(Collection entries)
::::::::::

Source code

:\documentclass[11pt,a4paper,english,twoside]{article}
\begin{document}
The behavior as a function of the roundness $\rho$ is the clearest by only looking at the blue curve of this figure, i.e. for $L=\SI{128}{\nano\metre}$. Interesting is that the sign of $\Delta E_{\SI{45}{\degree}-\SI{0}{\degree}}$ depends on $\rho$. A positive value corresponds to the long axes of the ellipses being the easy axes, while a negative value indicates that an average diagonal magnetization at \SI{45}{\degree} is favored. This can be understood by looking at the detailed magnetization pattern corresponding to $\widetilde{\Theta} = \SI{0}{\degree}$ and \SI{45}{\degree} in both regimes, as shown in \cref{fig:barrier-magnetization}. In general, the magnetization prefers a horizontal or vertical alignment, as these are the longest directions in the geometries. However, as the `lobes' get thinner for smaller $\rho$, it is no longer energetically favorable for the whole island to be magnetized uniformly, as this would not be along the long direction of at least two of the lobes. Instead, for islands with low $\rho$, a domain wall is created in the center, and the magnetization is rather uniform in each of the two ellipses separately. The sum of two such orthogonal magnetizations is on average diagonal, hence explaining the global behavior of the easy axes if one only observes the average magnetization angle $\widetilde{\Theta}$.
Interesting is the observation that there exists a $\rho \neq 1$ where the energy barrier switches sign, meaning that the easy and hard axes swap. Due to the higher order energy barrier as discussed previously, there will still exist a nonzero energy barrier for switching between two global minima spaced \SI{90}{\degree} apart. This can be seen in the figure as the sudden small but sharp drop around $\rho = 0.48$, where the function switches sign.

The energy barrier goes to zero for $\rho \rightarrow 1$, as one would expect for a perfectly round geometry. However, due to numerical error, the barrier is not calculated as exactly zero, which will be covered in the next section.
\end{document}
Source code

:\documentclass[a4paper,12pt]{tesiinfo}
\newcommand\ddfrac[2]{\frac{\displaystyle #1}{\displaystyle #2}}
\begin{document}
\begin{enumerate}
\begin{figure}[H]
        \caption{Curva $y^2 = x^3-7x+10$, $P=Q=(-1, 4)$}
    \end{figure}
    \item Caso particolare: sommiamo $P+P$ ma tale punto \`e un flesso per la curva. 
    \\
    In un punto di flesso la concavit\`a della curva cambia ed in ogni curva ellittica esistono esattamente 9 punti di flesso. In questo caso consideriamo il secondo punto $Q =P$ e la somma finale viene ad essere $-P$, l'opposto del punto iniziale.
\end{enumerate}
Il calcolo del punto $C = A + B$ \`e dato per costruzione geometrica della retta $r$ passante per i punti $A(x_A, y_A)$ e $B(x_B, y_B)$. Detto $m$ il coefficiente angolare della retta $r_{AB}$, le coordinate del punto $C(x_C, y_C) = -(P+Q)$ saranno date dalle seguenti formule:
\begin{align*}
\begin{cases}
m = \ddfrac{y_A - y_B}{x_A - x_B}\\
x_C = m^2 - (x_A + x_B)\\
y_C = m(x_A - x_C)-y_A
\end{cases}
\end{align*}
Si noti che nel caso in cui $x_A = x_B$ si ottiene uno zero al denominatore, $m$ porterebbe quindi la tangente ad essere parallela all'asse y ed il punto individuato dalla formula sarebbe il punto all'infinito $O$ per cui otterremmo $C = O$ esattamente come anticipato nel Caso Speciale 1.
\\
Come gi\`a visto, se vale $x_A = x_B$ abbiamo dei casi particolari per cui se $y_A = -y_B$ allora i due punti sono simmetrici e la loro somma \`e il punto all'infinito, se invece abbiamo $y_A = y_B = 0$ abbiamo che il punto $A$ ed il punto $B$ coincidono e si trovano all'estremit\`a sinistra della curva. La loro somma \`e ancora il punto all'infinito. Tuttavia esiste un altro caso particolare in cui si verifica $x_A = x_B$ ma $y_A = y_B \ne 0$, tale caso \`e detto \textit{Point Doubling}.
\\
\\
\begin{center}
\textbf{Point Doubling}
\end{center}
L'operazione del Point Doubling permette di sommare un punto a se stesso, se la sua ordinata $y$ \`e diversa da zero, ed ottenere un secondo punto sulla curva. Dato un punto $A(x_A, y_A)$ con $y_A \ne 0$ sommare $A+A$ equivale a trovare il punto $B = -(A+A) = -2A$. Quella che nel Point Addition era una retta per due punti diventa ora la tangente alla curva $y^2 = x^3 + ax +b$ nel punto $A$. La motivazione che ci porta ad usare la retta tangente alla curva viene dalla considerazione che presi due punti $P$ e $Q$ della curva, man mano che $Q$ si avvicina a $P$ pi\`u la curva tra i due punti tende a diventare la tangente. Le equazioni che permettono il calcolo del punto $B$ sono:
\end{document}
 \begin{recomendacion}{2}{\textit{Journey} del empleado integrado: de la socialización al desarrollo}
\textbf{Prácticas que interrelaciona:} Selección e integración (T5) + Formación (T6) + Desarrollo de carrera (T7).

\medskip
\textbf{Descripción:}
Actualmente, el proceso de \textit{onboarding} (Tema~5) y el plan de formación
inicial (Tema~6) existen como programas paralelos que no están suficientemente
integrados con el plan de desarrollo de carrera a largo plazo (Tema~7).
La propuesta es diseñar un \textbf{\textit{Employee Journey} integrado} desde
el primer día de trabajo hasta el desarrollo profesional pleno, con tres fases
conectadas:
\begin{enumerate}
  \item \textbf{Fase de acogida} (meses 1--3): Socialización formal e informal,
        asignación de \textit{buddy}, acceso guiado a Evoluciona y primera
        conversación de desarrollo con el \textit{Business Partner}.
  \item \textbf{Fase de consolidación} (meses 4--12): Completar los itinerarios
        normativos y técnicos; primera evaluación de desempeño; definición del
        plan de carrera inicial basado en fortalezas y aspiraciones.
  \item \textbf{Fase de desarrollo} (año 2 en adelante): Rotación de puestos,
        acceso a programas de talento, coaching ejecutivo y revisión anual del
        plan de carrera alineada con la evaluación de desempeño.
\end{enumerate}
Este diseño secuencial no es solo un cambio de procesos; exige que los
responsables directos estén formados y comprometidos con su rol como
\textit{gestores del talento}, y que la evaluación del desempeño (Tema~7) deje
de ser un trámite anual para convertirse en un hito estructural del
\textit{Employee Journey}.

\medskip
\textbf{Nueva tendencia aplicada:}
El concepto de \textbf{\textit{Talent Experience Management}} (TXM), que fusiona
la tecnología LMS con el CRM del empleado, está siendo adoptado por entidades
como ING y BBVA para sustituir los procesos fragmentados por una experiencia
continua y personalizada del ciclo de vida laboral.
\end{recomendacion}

::::::::::

Only an exact transcription of all the entries will do.

Source code

:\documentclass[11pt,a4paper,english,twoside]{article}
\begin{document}
The behavior as a function of the roundness $\rho$ is the clearest by only looking at the blue curve of this figure, i.e. for $L=\SI{128}{\nano\metre}$. Interesting is that the sign of $\Delta E_{\SI{45}{\degree}-\SI{0}{\degree}}$ depends on $\rho$. A positive value corresponds to the long axes of the ellipses being the easy axes, while a negative value indicates that an average diagonal magnetization at \SI{45}{\degree} is favored. This can be understood by looking at the detailed magnetization pattern corresponding to $\widetilde{\Theta} = \SI{0}{\degree}$ and \SI{45}{\degree} in both regimes, as shown in \cref{fig:barrier-magnetization}. In general, the magnetization prefers a horizontal or vertical alignment, as these are the longest directions in the geometries. However, as the `lobes' get thinner for smaller $\rho$, it is no longer energetically favorable for the whole island to be magnetized uniformly, as this would not be along the long direction of at least two of the lobes. Instead, for islands with low $\rho$, a domain wall is created in the center, and the magnetization is rather uniform in each of the two ellipses separately. The sum of two such orthogonal magnetizations is on average diagonal, hence explaining the global behavior of the easy axes if one only observes the average magnetization angle $\widetilde{\Theta}$.
Interesting is the observation that there exists a $\rho \neq 1$ where the energy barrier switches sign, meaning that the easy and hard axes swap. Due to the higher order energy barrier as discussed previously, there will still exist a nonzero energy barrier for switching between two global minima spaced \SI{90}{\degree} apart. This can be seen in the figure as the sudden small but sharp drop around $\rho = 0.48$, where the function switches sign.

The energy barrier goes to zero for $\rho \rightarrow 1$, as one would expect for a perfectly round geometry. However, due to numerical error, the barrier is not calculated as exactly zero, which will be covered in the next section.
\end{document}
Source code

:\documentclass[a4paper,12pt]{tesiinfo}
\newcommand\ddfrac[2]{\frac{\displaystyle #1}{\displaystyle #2}}
\begin{document}
\begin{enumerate}
\begin{figure}[H]
        \caption{Curva $y^2 = x^3-7x+10$, $P=Q=(-1, 4)$}
    \end{figure}
    \item Caso particolare: sommiamo $P+P$ ma tale punto \`e un flesso per la curva. 
    \\
    In un punto di flesso la concavit\`a della curva cambia ed in ogni curva ellittica esistono esattamente 9 punti di flesso. In questo caso consideriamo il secondo punto $Q =P$ e la somma finale viene ad essere $-P$, l'opposto del punto iniziale.
\end{enumerate}
Il calcolo del punto $C = A + B$ \`e dato per costruzione geometrica della retta $r$ passante per i punti $A(x_A, y_A)$ e $B(x_B, y_B)$. Detto $m$ il coefficiente angolare della retta $r_{AB}$, le coordinate del punto $C(x_C, y_C) = -(P+Q)$ saranno date dalle seguenti formule:
\begin{align*}
\begin{cases}
m = \ddfrac{y_A - y_B}{x_A - x_B}\\
x_C = m^2 - (x_A + x_B)\\
y_C = m(x_A - x_C)-y_A
\end{cases}
\end{align*}
Si noti che nel caso in cui $x_A = x_B$ si ottiene uno zero al denominatore, $m$ porterebbe quindi la tangente ad essere parallela all'asse y ed il punto individuato dalla formula sarebbe il punto all'infinito $O$ per cui otterremmo $C = O$ esattamente come anticipato nel Caso Speciale 1.
\\
Come gi\`a visto, se vale $x_A = x_B$ abbiamo dei casi particolari per cui se $y_A = -y_B$ allora i due punti sono simmetrici e la loro somma \`e il punto all'infinito, se invece abbiamo $y_A = y_B = 0$ abbiamo che il punto $A$ ed il punto $B$ coincidono e si trovano all'estremit\`a sinistra della curva. La loro somma \`e ancora il punto all'infinito. Tuttavia esiste un altro caso particolare in cui si verifica $x_A = x_B$ ma $y_A = y_B \ne 0$, tale caso \`e detto \textit{Point Doubling}.
\\
\\
\begin{center}
\textbf{Point Doubling}
\end{center}
L'operazione del Point Doubling permette di sommare un punto a se stesso, se la sua ordinata $y$ \`e diversa da zero, ed ottenere un secondo punto sulla curva. Dato un punto $A(x_A, y_A)$ con $y_A \ne 0$ sommare $A+A$ equivale a trovare il punto $B = -(A+A) = -2A$. Quella che nel Point Addition era una retta per due punti diventa ora la tangente alla curva $y^2 = x^3 + ax +b$ nel punto $A$. La motivazione che ci porta ad usare la retta tangente alla curva viene dalla considerazione che presi due punti $P$ e $Q$ della curva, man mano che $Q$ si avvicina a $P$ pi\`u la curva tra i due punti tende a diventare la tangente. Le equazioni che permettono il calcolo del punto $B$ sono:
\end{document}
 \begin{recomendacion}{2}{\textit{Journey} del empleado integrado: de la socialización al desarrollo}
\textbf{Prácticas que interrelaciona:} Selección e integración (T5) + Formación (T6) + Desarrollo de carrera (T7).

\medskip
\textbf{Descripción:}
Actualmente, el proceso de \textit{onboarding} (Tema~5) y el plan de formación
inicial (Tema~6) existen como programas paralelos que no están suficientemente
integrados con el plan de desarrollo de carrera a largo plazo (Tema~7).
La propuesta es diseñar un \textbf{\textit{Employee Journey} integrado} desde
el primer día de trabajo hasta el desarrollo profesional pleno, con tres fases
conectadas:
\begin{enumerate}
  \item \textbf{Fase de acogida} (meses 1--3): Socialización formal e informal,
        asignación de \textit{buddy}, acceso guiado a Evoluciona y primera
        conversación de desarrollo con el \textit{Business Partner}.
  \item \textbf{Fase de consolidación} (meses 4--12): Completar los itinerarios
        normativos y técnicos; primera evaluación de desempeño; definición del
        plan de carrera inicial basado en fortalezas y aspiraciones.
  \item \textbf{Fase de desarrollo} (año 2 en adelante): Rotación de puestos,
        acceso a programas de talento, coaching ejecutivo y revisión anual del
        plan de carrera alineada con la evaluación de desempeño.
\end{enumerate}
Este diseño secuencial no es solo un cambio de procesos; exige que los
responsables directos estén formados y comprometidos con su rol como
\textit{gestores del talento}, y que la evaluación del desempeño (Tema~7) deje
de ser un trámite anual para convertirse en un hito estructural del
\textit{Employee Journey}.

\medskip
\textbf{Nueva tendencia aplicada:}
El concepto de \textbf{\textit{Talent Experience Management}} (TXM), que fusiona
la tecnología LMS con el CRM del empleado, está siendo adoptado por entidades
como ING y BBVA para sustituir los procesos fragmentados por una experiencia
continua y personalizada del ciclo de vida laboral.
\end{recomendacion}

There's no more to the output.